** Your instructions **
Work through the data below and copy out every line where "that" is found.

** Given records **
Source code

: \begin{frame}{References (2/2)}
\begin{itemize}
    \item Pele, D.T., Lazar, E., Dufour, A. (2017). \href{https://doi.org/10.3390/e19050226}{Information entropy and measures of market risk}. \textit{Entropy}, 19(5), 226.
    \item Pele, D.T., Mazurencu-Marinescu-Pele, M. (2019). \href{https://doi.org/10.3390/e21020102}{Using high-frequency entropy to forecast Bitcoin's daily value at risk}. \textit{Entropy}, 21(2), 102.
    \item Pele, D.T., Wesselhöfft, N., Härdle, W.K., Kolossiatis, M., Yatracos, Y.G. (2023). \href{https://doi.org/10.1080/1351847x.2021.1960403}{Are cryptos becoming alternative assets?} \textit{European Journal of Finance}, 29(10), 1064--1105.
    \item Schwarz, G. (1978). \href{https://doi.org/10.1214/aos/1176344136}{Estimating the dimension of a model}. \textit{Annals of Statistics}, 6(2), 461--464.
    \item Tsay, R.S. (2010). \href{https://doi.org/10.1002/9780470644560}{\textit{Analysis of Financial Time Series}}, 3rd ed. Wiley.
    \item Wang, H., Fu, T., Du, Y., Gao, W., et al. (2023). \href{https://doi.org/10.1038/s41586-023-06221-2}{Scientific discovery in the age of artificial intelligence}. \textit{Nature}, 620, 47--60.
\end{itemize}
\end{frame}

--

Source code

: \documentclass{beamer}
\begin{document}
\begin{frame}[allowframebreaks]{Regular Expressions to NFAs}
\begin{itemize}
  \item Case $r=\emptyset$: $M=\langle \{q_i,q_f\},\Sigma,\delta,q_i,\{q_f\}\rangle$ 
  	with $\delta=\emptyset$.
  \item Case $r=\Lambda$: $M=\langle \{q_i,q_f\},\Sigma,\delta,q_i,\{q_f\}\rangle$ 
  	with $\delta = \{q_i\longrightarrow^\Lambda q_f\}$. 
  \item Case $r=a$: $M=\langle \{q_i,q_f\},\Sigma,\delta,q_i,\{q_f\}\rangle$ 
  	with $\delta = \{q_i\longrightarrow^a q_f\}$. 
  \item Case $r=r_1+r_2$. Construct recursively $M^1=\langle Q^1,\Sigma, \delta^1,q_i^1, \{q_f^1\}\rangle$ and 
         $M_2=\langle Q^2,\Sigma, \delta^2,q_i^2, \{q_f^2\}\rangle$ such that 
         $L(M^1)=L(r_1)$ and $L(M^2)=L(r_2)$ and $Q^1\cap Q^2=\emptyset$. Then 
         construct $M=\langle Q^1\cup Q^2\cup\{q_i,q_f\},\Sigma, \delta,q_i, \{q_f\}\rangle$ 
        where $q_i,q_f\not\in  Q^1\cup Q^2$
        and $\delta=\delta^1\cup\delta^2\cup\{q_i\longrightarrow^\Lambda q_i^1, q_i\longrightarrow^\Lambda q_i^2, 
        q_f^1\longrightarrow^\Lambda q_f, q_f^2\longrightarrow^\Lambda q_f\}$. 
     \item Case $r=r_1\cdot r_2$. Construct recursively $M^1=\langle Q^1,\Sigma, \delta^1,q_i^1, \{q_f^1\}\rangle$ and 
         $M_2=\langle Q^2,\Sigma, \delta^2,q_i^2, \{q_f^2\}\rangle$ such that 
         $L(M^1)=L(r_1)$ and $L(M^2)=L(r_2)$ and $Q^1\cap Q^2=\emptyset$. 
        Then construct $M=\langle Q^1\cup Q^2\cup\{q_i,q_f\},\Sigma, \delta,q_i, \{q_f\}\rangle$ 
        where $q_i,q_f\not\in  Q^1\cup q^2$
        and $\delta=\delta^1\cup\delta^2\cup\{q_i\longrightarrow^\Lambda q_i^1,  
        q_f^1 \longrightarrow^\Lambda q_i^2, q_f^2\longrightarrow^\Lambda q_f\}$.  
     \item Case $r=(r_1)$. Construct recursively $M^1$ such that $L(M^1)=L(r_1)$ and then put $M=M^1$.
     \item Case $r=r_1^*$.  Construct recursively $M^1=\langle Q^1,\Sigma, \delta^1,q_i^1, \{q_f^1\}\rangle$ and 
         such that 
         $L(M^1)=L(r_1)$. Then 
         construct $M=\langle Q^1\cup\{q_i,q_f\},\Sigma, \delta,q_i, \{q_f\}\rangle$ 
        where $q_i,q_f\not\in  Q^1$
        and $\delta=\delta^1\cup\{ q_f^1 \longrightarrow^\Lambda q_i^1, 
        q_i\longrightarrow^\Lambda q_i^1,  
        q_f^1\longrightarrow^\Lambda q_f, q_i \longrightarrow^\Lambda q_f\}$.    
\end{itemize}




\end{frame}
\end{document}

** Exercise response **
         $M_2=\langle Q^2,\Sigma, \delta^2,q_i^2, \{q_f^2\}\rangle$ such that 
         $M_2=\langle Q^2,\Sigma, \delta^2,q_i^2, \{q_f^2\}\rangle$ such that 
     \item Case $r=(r_1)$. Construct recursively $M^1$ such that $L(M^1)=L(r_1)$ and then put $M=M^1$.
         such that 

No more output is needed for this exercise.